BEGIN Source material

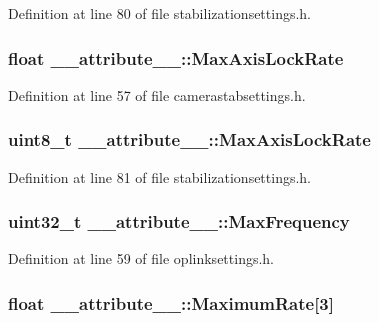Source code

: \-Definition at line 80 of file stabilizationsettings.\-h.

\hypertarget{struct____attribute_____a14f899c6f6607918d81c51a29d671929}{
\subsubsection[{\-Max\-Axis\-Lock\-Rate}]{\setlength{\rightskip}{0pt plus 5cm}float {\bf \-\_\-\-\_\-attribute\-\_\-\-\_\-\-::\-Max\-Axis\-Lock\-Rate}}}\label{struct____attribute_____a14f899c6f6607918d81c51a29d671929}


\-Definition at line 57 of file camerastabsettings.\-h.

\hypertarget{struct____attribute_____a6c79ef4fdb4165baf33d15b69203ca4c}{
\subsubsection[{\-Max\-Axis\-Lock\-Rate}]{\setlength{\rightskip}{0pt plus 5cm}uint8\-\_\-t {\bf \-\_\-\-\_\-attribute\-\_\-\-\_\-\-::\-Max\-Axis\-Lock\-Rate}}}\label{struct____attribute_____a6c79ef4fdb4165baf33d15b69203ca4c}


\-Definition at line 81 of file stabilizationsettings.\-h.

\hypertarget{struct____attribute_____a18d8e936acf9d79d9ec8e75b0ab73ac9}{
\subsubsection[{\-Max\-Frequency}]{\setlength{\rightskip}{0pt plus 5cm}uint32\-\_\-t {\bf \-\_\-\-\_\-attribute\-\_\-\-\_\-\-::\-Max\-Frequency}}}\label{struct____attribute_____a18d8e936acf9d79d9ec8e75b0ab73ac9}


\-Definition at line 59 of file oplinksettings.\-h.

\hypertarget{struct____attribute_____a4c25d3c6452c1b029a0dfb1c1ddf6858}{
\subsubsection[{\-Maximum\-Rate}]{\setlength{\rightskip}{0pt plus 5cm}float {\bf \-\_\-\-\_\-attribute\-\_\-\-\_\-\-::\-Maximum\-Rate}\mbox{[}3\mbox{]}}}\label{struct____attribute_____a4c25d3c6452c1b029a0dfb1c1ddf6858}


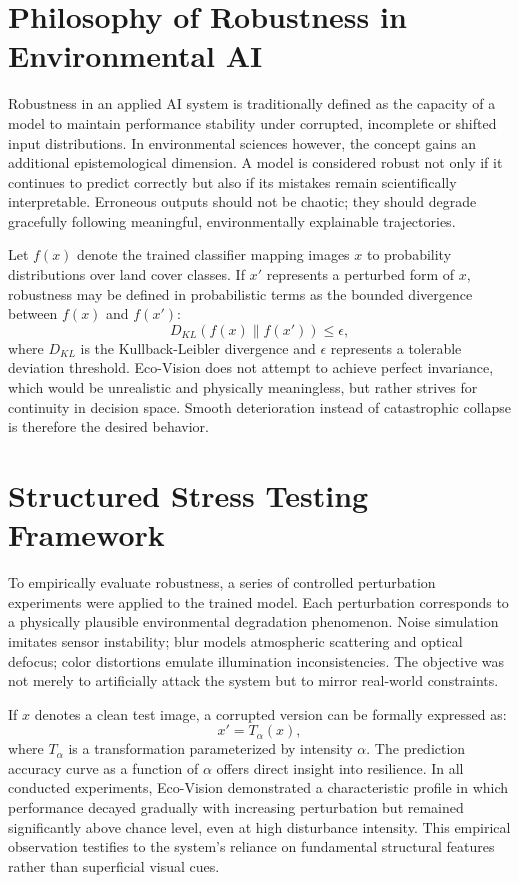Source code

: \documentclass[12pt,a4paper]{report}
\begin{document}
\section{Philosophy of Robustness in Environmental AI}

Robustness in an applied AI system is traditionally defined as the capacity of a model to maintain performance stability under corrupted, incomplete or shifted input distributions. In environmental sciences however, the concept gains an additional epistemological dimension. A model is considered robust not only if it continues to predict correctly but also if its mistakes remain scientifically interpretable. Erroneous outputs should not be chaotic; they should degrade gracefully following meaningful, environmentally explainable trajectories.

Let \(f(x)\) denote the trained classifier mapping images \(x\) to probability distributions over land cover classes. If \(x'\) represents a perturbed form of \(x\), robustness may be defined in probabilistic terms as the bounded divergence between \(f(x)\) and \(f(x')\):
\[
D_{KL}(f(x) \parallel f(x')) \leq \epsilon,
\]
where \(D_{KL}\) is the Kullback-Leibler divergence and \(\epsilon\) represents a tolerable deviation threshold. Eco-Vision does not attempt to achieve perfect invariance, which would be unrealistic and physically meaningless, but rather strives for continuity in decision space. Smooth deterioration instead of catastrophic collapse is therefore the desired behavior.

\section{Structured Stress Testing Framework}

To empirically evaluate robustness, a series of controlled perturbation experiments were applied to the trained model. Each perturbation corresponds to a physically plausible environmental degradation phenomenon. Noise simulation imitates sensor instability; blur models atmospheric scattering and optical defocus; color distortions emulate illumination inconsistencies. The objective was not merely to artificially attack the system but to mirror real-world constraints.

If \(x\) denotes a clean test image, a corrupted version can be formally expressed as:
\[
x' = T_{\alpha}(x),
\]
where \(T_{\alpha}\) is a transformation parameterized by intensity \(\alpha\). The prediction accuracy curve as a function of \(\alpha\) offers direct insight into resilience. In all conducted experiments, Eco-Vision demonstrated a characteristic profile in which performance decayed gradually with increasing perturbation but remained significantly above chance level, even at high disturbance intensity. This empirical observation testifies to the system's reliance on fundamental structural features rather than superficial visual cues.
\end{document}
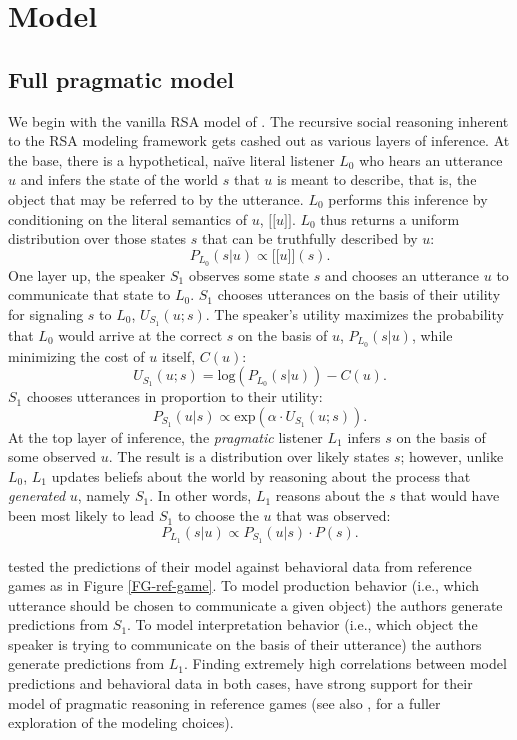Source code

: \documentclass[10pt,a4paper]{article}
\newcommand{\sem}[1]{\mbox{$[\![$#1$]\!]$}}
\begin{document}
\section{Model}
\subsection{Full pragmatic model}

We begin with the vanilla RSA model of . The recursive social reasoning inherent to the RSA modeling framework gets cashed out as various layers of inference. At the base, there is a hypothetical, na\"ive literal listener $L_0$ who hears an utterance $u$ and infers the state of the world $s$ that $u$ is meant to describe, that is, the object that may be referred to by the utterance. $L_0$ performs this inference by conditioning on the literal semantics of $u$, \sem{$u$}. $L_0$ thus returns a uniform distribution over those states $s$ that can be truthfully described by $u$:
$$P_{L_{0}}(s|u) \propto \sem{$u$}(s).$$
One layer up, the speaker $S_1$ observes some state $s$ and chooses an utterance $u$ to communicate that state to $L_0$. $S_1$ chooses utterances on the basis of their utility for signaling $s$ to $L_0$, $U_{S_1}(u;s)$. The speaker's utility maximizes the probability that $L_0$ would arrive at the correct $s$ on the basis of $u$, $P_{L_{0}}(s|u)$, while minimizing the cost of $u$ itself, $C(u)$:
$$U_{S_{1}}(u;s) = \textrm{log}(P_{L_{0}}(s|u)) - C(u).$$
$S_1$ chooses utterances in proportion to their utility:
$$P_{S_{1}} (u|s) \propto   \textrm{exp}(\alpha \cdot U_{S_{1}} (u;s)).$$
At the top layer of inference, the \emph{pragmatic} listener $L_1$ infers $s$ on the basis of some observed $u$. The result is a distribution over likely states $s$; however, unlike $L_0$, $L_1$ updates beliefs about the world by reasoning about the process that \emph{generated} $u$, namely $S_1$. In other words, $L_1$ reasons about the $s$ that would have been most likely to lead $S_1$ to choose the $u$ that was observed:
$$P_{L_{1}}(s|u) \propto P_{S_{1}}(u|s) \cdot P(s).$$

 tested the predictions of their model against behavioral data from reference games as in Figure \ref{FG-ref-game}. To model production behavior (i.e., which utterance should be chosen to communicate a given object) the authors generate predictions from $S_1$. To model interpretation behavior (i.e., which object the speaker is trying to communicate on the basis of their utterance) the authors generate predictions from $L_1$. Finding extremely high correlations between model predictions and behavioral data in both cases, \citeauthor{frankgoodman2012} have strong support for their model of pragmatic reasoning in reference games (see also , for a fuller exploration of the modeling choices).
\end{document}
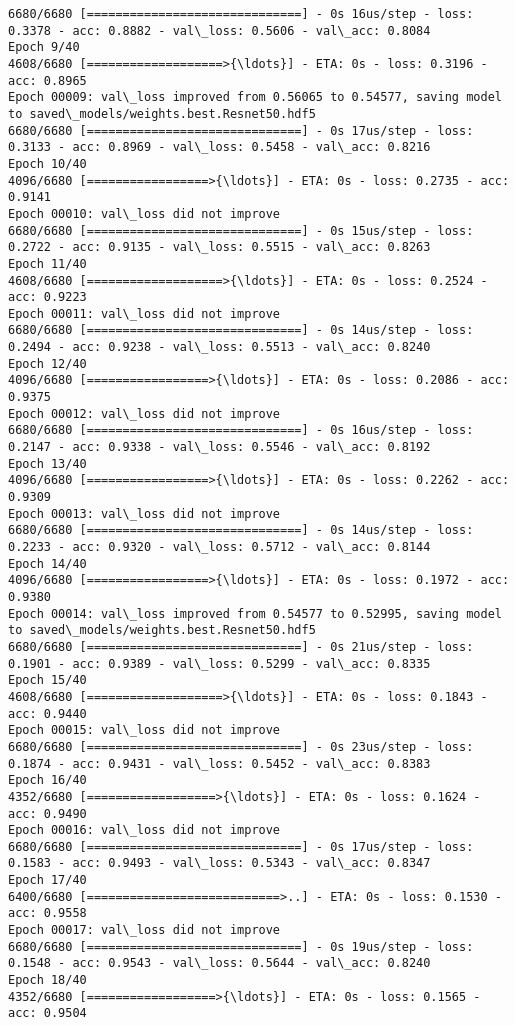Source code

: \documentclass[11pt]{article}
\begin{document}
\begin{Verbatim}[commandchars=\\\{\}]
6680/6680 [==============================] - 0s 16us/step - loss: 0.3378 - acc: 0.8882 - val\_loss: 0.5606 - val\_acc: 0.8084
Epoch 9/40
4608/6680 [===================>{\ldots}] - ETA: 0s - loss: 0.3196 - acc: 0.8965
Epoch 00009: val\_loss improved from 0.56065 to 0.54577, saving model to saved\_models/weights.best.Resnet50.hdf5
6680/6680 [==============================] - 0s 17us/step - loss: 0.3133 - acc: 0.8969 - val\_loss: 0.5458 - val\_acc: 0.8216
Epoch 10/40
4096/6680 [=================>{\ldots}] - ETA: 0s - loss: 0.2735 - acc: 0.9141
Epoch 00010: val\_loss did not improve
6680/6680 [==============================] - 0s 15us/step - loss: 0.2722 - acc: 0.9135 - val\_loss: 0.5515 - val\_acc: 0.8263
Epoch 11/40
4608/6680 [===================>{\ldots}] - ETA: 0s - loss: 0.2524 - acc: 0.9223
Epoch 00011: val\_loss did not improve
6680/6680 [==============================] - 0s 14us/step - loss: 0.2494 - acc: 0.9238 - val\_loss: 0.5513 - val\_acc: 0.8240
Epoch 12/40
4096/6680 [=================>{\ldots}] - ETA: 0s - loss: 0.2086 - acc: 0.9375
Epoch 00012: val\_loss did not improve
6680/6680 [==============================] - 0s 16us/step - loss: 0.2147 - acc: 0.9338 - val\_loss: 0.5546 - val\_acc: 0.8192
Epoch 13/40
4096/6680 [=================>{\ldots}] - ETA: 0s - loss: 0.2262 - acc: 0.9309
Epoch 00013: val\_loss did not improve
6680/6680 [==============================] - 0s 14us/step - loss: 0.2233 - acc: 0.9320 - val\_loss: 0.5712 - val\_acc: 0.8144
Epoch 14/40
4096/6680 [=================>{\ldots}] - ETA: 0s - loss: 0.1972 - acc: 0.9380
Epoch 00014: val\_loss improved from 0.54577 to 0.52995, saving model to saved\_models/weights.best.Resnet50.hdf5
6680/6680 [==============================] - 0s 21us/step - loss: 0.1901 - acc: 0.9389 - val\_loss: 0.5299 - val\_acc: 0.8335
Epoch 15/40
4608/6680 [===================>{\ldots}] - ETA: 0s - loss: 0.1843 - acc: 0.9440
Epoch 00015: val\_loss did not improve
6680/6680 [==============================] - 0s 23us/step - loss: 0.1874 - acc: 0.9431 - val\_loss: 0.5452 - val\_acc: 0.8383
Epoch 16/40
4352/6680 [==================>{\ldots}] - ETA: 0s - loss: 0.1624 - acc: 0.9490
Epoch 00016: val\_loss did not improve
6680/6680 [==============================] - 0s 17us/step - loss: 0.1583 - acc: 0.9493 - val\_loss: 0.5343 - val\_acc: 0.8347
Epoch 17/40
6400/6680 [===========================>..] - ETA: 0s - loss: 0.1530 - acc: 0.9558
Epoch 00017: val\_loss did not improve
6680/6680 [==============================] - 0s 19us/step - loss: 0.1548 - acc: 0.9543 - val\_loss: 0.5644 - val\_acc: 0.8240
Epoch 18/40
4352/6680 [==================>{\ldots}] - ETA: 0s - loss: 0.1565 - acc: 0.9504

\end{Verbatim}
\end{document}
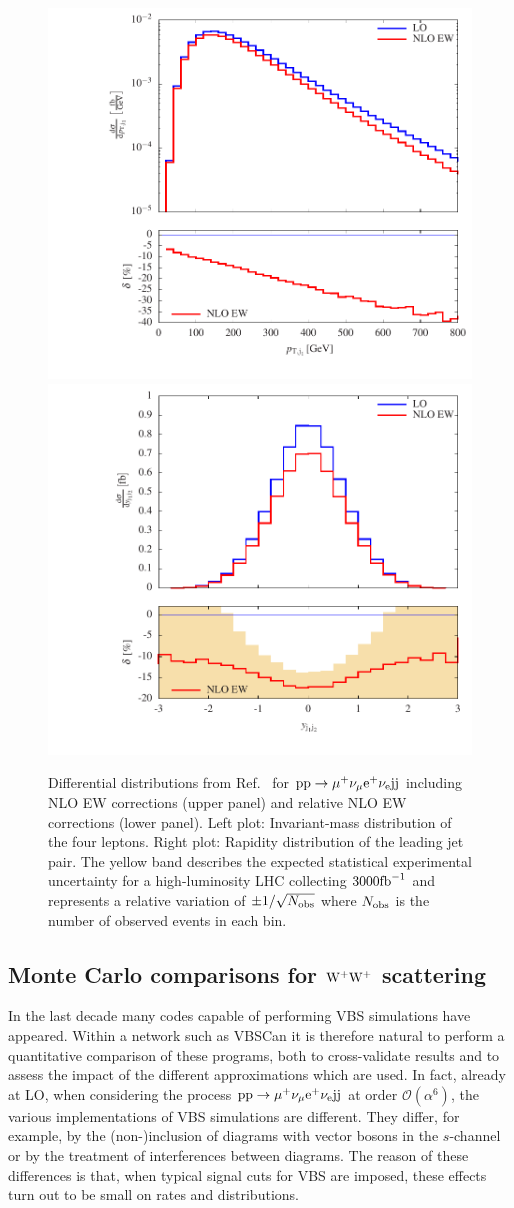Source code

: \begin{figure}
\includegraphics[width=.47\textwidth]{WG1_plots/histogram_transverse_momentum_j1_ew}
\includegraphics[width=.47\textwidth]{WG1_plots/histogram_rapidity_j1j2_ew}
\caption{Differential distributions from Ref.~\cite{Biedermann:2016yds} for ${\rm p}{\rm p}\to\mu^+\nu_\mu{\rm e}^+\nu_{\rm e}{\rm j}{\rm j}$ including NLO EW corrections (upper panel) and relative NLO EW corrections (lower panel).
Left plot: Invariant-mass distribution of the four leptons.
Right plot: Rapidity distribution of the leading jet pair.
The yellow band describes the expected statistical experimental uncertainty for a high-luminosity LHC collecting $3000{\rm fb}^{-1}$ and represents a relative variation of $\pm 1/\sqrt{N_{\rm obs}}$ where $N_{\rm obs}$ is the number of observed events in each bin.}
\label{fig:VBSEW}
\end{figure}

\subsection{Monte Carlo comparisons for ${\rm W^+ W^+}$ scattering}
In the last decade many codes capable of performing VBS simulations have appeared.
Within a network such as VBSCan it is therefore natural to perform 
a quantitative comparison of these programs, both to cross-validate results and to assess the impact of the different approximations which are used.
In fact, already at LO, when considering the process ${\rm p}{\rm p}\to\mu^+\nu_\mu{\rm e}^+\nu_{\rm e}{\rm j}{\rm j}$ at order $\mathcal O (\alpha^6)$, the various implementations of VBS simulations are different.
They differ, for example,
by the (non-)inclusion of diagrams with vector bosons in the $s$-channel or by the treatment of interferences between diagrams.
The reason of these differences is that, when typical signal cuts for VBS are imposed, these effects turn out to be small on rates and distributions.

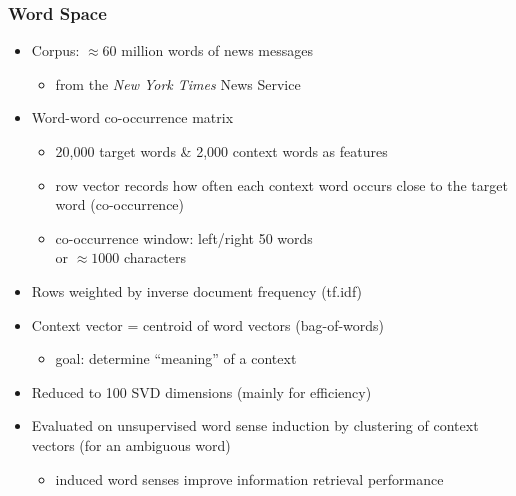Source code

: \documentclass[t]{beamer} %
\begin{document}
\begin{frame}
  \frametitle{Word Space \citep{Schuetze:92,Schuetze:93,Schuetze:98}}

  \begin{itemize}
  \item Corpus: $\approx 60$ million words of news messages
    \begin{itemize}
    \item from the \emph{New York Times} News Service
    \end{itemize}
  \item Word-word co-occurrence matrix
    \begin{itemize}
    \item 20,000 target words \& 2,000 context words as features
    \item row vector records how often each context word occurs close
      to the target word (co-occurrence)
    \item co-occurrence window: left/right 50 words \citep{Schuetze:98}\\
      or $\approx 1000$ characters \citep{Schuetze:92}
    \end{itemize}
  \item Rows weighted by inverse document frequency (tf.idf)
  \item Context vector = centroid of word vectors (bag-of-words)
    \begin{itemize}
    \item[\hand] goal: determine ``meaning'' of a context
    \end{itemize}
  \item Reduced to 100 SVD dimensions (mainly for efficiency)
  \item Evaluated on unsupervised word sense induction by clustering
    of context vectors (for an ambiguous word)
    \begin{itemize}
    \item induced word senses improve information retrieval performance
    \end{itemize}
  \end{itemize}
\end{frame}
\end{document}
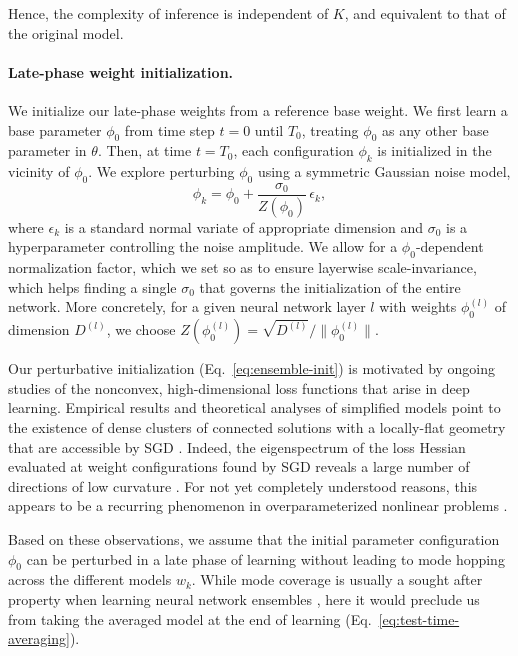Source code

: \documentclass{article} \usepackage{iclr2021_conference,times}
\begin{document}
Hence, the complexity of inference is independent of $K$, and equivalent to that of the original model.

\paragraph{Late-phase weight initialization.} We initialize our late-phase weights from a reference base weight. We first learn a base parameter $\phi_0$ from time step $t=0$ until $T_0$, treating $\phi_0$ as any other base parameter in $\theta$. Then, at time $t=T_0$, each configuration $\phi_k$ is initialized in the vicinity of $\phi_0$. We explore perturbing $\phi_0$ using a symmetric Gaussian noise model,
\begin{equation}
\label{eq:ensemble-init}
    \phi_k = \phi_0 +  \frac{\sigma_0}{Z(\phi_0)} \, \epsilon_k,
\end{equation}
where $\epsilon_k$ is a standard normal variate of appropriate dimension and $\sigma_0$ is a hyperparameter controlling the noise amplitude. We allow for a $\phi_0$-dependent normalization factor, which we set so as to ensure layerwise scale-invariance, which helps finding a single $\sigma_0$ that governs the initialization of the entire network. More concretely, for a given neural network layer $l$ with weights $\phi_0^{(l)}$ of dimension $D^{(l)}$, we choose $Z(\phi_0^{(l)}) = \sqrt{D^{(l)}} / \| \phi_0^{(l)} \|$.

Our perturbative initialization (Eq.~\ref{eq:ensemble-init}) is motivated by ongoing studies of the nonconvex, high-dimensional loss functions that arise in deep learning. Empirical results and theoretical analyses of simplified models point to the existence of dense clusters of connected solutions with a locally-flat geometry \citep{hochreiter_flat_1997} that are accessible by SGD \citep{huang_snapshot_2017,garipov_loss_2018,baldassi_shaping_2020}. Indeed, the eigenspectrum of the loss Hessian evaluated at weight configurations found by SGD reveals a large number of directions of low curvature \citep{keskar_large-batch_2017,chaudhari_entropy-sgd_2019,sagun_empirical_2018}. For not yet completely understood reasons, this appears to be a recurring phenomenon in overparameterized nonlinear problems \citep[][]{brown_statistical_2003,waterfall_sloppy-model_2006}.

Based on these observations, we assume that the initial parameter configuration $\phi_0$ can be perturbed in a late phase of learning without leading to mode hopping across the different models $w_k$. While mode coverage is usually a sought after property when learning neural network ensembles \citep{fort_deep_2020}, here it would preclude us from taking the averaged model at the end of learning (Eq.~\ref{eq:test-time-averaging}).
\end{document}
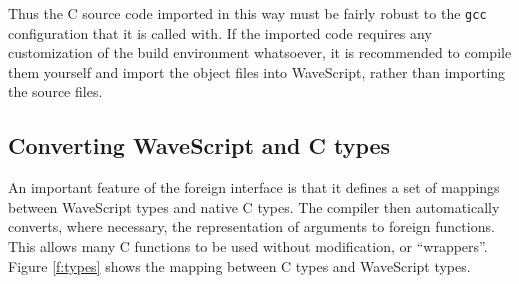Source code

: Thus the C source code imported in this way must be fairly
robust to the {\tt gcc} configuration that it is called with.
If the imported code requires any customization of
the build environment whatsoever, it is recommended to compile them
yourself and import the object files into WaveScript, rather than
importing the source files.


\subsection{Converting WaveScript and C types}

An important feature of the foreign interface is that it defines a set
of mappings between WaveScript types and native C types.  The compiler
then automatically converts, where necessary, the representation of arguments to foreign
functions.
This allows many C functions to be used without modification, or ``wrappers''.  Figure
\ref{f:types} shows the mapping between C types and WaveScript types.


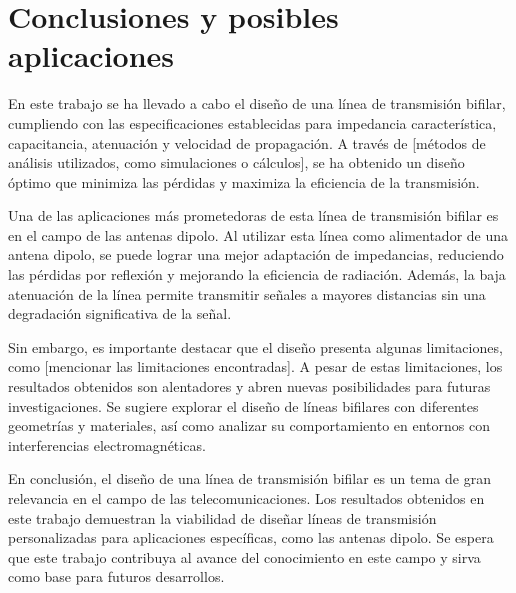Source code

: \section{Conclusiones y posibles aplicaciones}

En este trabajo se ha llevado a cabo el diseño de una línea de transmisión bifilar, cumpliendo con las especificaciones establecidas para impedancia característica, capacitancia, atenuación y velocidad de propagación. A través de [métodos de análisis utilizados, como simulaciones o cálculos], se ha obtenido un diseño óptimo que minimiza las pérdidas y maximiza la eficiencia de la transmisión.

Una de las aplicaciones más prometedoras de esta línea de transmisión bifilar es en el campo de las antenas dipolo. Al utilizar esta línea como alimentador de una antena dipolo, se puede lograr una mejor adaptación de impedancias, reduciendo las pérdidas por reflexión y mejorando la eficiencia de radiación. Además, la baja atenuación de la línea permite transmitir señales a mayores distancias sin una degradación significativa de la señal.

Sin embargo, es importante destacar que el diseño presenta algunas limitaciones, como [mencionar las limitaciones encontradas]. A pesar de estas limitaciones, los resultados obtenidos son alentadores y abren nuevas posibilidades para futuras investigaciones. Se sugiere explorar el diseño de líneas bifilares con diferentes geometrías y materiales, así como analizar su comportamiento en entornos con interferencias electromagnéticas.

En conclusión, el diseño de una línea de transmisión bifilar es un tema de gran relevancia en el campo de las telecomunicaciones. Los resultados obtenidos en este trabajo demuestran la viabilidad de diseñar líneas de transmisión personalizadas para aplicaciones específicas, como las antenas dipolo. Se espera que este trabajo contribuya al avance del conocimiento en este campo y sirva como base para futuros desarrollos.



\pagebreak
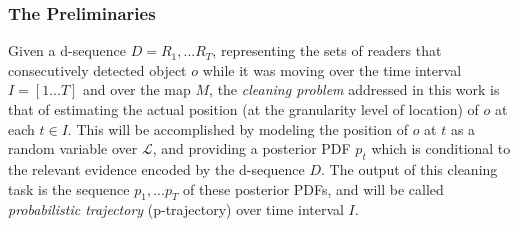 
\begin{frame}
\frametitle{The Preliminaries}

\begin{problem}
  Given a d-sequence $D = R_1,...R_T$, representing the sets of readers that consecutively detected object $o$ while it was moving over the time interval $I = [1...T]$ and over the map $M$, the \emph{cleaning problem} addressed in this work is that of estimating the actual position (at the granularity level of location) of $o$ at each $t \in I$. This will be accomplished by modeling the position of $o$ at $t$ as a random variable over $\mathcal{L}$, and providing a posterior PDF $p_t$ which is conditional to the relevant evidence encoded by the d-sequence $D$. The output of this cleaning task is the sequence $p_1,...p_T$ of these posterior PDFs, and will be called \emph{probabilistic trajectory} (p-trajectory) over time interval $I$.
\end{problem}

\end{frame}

END Source material

■ Work to be completed ■
The answer should be nothing but the number of lines above that contain "invariance".

■ Answer to this exercise ■
2